Educating Students on Their Rights
Deborah Meier continues her conversation with Harry Boyte. To read their full exchange, please visit here.
Dear Harry and friends,
Yes, we do at times differ. I keep wanting to know the institutional rules of governance that could make it more or less likely that democratic norms will flourish. What gives us the best shot at being treated fairly, having a voice in our own lives, having a shot at getting my way when it seems important, being able to organize my fellow citizens, and other such daily whims and woes? What is in place that prevents someone from cheating on the rules, and how likely are they to be ignored? When all is said and done, in moments of stress (and when it really counts) are there ways to stop the more powerful from ignoring the rights of the less powerful? Is the disparity in power so great that the rules probably don't matter much and no one even takes them seriously because "they" always get what they want in the end? How easy is it for the most insignificant member of society to defend his or her own rights?

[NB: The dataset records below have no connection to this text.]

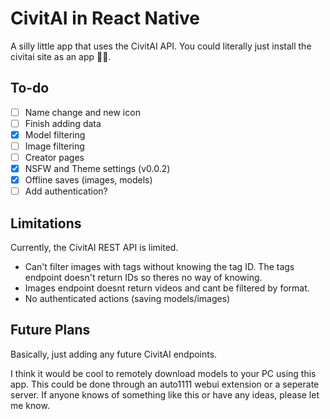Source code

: # CivitAI in React Native
A silly little app that uses the CivitAI API. You could literally just install the civitai site as an app 🤷‍♂️.

## To-do
- [ ] Name change and new icon
- [ ] Finish adding data
- [x] Model filtering
- [ ] Image filtering
- [ ] Creator pages
- [x] NSFW and Theme settings (v0.0.2)
- [x] Offline saves (images, models)
- [ ] Add authentication?

## Limitations
Currently, the CivitAI REST API is limited.
- Can't filter images with tags without knowing the tag ID. The tags endpoint doesn't return IDs so theres no way of knowing.
- Images endpoint doesnt return videos and cant be filtered by format.
- No authenticated actions (saving models/images)

## Future Plans
Basically, just adding any future CivitAI endpoints.

I think it would be cool to remotely download models to your PC using this app. This could be done through an auto1111 webui extension or a seperate server. If anyone knows of something like this or have any ideas, please let me know.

These are some of the questions I asked kids to explore in their service jobs in high school. And right now these are the questions I ask as I counsel my friends and colleagues facing decisions that are destructive to their own schools, families, and students in the here and now—and that led me to go to NYC to "strategize" about how to save a school we all love.
So I think about how we can organize schooling so that students can play with these questions close to home. Why did we leave the kitchen staff or the teacher aides out when we decided x? Who decides who to include and who gets left out? How much power do we want to leave in the hands of the experts—the professionals? Downtown. The State. Who is an expert on the particular students themselves? And who decides that? What effect do these choices have on the particular business at hand—teaching the kids how to multiply and divide? And what is more important—teaching them the "academics" or teaching them what their own rights are, how to expect to be treated, and what to do when they aren't?
So I start with thinking about what powers must stay in the hands of families, communities, and local authorities vs. the state and then federal level. I worry about what would happen if...local bodies representing the critical constituents are biased in some seriously unfair way? Who would intervene and by what moral and legal right?
These are questions I want schools to be talking about and "enacting"—by trial and error—I want kids to see—and, where possible, participate in—making these decisions as well as being able to protest when they think decisions are unfair or "just" demeaning.
The Catholic principle of subsidiarity—which I recently discovered—says it well. Those most affected by decisions should be involved in making them.
So, given your ideas, what might be just a few proposals you would make to the next president about education policy on the federal level?